- WORK INSTRUCTIONS -
Output must match the data below exactly from its first line through the line that contains "## Introduction", with no other line.
MATERIAL FOR THE TASK: Begin
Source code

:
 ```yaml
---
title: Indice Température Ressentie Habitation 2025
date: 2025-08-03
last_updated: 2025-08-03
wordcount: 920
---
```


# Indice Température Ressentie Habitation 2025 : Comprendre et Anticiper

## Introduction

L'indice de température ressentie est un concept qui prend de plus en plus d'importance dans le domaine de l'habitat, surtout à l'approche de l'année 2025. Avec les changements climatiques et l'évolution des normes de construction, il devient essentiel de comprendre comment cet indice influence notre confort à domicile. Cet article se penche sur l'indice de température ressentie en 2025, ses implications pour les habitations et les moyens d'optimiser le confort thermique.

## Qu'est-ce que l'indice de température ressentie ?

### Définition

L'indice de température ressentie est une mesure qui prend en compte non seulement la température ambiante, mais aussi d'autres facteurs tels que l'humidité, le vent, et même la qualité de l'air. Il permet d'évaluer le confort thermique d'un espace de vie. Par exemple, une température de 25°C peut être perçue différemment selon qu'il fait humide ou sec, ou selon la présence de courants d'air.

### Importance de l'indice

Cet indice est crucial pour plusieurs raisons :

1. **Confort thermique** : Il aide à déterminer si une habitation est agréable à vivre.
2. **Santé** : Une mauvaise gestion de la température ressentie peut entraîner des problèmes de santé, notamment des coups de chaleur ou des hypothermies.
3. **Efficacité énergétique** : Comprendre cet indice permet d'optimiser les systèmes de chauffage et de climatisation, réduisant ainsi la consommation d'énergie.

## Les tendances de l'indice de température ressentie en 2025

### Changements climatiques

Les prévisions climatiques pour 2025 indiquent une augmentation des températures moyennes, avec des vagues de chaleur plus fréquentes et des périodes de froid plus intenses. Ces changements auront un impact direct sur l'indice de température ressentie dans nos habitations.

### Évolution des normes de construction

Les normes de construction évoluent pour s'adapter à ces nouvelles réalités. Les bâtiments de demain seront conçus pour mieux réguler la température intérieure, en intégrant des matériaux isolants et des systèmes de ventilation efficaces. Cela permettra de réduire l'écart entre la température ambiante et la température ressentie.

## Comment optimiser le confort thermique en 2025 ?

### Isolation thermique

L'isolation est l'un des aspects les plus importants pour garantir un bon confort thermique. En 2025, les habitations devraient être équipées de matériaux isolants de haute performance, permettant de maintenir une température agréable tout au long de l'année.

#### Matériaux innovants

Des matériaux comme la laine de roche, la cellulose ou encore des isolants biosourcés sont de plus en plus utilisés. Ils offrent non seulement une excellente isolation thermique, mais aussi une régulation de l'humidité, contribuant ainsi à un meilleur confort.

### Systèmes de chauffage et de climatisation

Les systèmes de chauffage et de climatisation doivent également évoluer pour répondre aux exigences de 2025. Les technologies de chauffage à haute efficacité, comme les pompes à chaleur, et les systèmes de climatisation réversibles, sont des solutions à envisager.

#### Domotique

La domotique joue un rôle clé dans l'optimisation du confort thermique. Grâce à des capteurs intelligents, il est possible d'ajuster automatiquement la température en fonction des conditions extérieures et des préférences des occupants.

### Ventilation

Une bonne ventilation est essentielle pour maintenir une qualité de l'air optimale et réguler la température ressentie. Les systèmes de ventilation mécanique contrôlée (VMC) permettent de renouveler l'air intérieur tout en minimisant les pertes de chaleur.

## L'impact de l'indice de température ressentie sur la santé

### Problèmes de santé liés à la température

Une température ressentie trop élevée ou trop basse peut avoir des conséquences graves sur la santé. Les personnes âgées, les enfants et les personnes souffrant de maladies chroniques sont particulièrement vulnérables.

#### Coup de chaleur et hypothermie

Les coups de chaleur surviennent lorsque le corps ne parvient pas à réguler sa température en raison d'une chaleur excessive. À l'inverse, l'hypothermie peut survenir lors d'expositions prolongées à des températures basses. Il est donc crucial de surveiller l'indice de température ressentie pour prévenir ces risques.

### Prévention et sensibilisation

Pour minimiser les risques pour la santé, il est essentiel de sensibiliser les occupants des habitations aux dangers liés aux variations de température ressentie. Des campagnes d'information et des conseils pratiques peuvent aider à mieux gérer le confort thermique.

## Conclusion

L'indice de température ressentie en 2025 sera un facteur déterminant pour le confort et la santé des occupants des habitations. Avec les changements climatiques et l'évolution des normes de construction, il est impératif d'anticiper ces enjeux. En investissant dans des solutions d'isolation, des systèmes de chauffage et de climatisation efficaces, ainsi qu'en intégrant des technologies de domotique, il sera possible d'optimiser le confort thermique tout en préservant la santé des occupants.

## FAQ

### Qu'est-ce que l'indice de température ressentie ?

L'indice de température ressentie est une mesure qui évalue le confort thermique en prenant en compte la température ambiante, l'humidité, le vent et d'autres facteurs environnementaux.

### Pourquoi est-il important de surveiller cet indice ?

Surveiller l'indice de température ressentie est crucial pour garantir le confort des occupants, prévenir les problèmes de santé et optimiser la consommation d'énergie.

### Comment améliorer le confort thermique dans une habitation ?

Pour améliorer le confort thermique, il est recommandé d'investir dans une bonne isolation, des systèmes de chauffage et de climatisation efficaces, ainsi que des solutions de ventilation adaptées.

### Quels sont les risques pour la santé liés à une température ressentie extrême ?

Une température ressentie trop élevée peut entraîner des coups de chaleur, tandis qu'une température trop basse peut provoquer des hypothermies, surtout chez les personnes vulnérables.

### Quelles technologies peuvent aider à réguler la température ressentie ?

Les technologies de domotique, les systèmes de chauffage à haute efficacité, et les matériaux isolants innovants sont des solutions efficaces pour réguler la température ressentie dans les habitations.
MATERIAL FOR THE TASK: End
- REPLY TO THE TASK -
Source code

:
 ```yaml
---
title: Indice Température Ressentie Habitation 2025
date: 2025-08-03
last_updated: 2025-08-03
wordcount: 920
---
```


# Indice Température Ressentie Habitation 2025 : Comprendre et Anticiper

## Introduction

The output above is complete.